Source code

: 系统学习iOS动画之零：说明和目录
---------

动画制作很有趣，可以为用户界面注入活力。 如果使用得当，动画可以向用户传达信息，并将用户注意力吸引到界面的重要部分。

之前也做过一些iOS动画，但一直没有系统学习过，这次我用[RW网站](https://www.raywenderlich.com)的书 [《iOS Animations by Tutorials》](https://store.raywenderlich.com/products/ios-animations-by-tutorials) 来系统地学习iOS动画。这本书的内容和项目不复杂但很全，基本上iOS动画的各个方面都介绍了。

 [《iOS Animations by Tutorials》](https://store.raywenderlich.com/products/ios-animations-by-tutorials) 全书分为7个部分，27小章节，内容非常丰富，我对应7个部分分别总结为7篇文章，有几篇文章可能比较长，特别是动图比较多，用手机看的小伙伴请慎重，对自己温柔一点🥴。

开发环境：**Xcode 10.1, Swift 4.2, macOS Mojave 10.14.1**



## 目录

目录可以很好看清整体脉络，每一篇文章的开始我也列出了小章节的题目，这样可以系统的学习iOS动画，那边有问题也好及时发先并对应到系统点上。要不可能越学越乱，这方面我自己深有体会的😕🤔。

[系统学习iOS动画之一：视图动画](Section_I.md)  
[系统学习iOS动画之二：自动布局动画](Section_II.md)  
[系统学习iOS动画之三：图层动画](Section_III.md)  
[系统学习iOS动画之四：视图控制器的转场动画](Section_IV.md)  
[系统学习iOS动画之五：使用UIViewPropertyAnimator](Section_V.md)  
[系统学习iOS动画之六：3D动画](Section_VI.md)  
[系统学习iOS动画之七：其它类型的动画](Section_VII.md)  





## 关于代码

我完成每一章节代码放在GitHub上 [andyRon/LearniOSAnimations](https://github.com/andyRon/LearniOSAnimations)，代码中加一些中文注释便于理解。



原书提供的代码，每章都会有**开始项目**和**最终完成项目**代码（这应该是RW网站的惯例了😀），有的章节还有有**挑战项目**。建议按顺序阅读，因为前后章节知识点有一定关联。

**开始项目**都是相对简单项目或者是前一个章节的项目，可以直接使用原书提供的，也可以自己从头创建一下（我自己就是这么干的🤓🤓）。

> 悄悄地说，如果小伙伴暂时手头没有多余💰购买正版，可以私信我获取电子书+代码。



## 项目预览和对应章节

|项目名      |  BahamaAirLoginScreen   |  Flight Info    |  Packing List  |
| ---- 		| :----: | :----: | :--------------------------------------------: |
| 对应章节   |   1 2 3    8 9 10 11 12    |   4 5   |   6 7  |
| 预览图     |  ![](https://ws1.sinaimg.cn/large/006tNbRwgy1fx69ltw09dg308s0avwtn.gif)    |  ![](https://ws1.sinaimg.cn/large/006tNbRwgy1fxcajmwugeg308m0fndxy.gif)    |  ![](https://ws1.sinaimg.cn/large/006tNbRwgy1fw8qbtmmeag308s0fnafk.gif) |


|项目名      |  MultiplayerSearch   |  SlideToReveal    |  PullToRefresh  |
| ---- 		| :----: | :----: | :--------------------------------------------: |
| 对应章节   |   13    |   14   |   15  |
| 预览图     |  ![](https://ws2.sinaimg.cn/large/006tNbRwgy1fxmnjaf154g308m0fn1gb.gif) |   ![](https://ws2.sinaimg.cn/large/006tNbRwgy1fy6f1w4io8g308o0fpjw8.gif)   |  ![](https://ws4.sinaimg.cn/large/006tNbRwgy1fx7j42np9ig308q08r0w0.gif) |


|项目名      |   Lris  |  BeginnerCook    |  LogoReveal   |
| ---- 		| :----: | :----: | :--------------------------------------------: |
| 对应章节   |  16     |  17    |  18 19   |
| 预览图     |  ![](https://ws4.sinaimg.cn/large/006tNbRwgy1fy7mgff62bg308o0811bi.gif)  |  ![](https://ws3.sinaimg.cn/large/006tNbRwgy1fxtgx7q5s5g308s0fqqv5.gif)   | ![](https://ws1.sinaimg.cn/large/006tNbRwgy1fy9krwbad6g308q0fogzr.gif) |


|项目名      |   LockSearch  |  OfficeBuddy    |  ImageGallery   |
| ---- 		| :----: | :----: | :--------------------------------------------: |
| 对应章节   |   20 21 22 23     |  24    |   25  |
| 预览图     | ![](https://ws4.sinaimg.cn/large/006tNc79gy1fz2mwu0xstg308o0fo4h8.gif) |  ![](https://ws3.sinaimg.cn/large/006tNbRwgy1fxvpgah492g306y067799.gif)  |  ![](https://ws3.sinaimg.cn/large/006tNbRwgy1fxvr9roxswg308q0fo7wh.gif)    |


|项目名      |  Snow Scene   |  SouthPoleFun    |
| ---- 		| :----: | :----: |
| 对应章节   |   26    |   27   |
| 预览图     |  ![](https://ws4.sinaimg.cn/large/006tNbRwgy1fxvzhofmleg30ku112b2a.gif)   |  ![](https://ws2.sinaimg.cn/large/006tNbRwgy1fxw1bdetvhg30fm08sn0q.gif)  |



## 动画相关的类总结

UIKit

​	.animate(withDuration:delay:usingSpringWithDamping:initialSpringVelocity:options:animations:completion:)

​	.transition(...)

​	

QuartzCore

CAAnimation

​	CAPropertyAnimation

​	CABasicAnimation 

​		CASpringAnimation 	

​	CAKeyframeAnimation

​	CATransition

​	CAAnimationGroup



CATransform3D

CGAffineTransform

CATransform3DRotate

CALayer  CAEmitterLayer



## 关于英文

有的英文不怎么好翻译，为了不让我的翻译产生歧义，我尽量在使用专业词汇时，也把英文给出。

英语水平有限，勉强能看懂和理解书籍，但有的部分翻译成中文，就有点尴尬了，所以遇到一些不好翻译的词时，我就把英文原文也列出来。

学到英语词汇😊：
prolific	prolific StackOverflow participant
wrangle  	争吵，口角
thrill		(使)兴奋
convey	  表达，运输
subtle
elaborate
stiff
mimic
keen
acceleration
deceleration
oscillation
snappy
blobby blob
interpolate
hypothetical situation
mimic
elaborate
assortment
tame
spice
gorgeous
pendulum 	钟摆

◆ ◆ ◆ ◆ ◆

**EXERCISE AIM:** Could you repeat every record above exactly as it is written?

**EXERCISE SOLUTION:**
Source code

: 系统学习iOS动画之零：说明和目录
---------

动画制作很有趣，可以为用户界面注入活力。 如果使用得当，动画可以向用户传达信息，并将用户注意力吸引到界面的重要部分。

之前也做过一些iOS动画，但一直没有系统学习过，这次我用[RW网站](https://www.raywenderlich.com)的书 [《iOS Animations by Tutorials》](https://store.raywenderlich.com/products/ios-animations-by-tutorials) 来系统地学习iOS动画。这本书的内容和项目不复杂但很全，基本上iOS动画的各个方面都介绍了。

 [《iOS Animations by Tutorials》](https://store.raywenderlich.com/products/ios-animations-by-tutorials) 全书分为7个部分，27小章节，内容非常丰富，我对应7个部分分别总结为7篇文章，有几篇文章可能比较长，特别是动图比较多，用手机看的小伙伴请慎重，对自己温柔一点🥴。

开发环境：**Xcode 10.1, Swift 4.2, macOS Mojave 10.14.1**



## 目录

目录可以很好看清整体脉络，每一篇文章的开始我也列出了小章节的题目，这样可以系统的学习iOS动画，那边有问题也好及时发先并对应到系统点上。要不可能越学越乱，这方面我自己深有体会的😕🤔。

[系统学习iOS动画之一：视图动画](Section_I.md)  
[系统学习iOS动画之二：自动布局动画](Section_II.md)  
[系统学习iOS动画之三：图层动画](Section_III.md)  
[系统学习iOS动画之四：视图控制器的转场动画](Section_IV.md)  
[系统学习iOS动画之五：使用UIViewPropertyAnimator](Section_V.md)  
[系统学习iOS动画之六：3D动画](Section_VI.md)  
[系统学习iOS动画之七：其它类型的动画](Section_VII.md)  





## 关于代码

我完成每一章节代码放在GitHub上 [andyRon/LearniOSAnimations](https://github.com/andyRon/LearniOSAnimations)，代码中加一些中文注释便于理解。



原书提供的代码，每章都会有**开始项目**和**最终完成项目**代码（这应该是RW网站的惯例了😀），有的章节还有有**挑战项目**。建议按顺序阅读，因为前后章节知识点有一定关联。

**开始项目**都是相对简单项目或者是前一个章节的项目，可以直接使用原书提供的，也可以自己从头创建一下（我自己就是这么干的🤓🤓）。

> 悄悄地说，如果小伙伴暂时手头没有多余💰购买正版，可以私信我获取电子书+代码。



## 项目预览和对应章节

|项目名      |  BahamaAirLoginScreen   |  Flight Info    |  Packing List  |
| ---- 		| :----: | :----: | :--------------------------------------------: |
| 对应章节   |   1 2 3    8 9 10 11 12    |   4 5   |   6 7  |
| 预览图     |  ![](https://ws1.sinaimg.cn/large/006tNbRwgy1fx69ltw09dg308s0avwtn.gif)    |  ![](https://ws1.sinaimg.cn/large/006tNbRwgy1fxcajmwugeg308m0fndxy.gif)    |  ![](https://ws1.sinaimg.cn/large/006tNbRwgy1fw8qbtmmeag308s0fnafk.gif) |


|项目名      |  MultiplayerSearch   |  SlideToReveal    |  PullToRefresh  |
| ---- 		| :----: | :----: | :--------------------------------------------: |
| 对应章节   |   13    |   14   |   15  |
| 预览图     |  ![](https://ws2.sinaimg.cn/large/006tNbRwgy1fxmnjaf154g308m0fn1gb.gif) |   ![](https://ws2.sinaimg.cn/large/006tNbRwgy1fy6f1w4io8g308o0fpjw8.gif)   |  ![](https://ws4.sinaimg.cn/large/006tNbRwgy1fx7j42np9ig308q08r0w0.gif) |


|项目名      |   Lris  |  BeginnerCook    |  LogoReveal   |
| ---- 		| :----: | :----: | :--------------------------------------------: |
| 对应章节   |  16     |  17    |  18 19   |
| 预览图     |  ![](https://ws4.sinaimg.cn/large/006tNbRwgy1fy7mgff62bg308o0811bi.gif)  |  ![](https://ws3.sinaimg.cn/large/006tNbRwgy1fxtgx7q5s5g308s0fqqv5.gif)   | ![](https://ws1.sinaimg.cn/large/006tNbRwgy1fy9krwbad6g308q0fogzr.gif) |


|项目名      |   LockSearch  |  OfficeBuddy    |  ImageGallery   |
| ---- 		| :----: | :----: | :--------------------------------------------: |
| 对应章节   |   20 21 22 23     |  24    |   25  |
| 预览图     | ![](https://ws4.sinaimg.cn/large/006tNc79gy1fz2mwu0xstg308o0fo4h8.gif) |  ![](https://ws3.sinaimg.cn/large/006tNbRwgy1fxvpgah492g306y067799.gif)  |  ![](https://ws3.sinaimg.cn/large/006tNbRwgy1fxvr9roxswg308q0fo7wh.gif)    |


|项目名      |  Snow Scene   |  SouthPoleFun    |
| ---- 		| :----: | :----: |
| 对应章节   |   26    |   27   |
| 预览图     |  ![](https://ws4.sinaimg.cn/large/006tNbRwgy1fxvzhofmleg30ku112b2a.gif)   |  ![](https://ws2.sinaimg.cn/large/006tNbRwgy1fxw1bdetvhg30fm08sn0q.gif)  |



## 动画相关的类总结

UIKit

​	.animate(withDuration:delay:usingSpringWithDamping:initialSpringVelocity:options:animations:completion:)

​	.transition(...)

​	

QuartzCore

CAAnimation

​	CAPropertyAnimation

​	CABasicAnimation 

​		CASpringAnimation 	

​	CAKeyframeAnimation

​	CATransition

​	CAAnimationGroup



CATransform3D

CGAffineTransform

CATransform3DRotate

CALayer  CAEmitterLayer



## 关于英文

有的英文不怎么好翻译，为了不让我的翻译产生歧义，我尽量在使用专业词汇时，也把英文给出。

英语水平有限，勉强能看懂和理解书籍，但有的部分翻译成中文，就有点尴尬了，所以遇到一些不好翻译的词时，我就把英文原文也列出来。

学到英语词汇😊：
prolific	prolific StackOverflow participant
wrangle  	争吵，口角
thrill		(使)兴奋
convey	  表达，运输
subtle
elaborate
stiff
mimic
keen
acceleration
deceleration
oscillation
snappy
blobby blob
interpolate
hypothetical situation
mimic
elaborate
assortment
tame
spice
gorgeous
pendulum 	钟摆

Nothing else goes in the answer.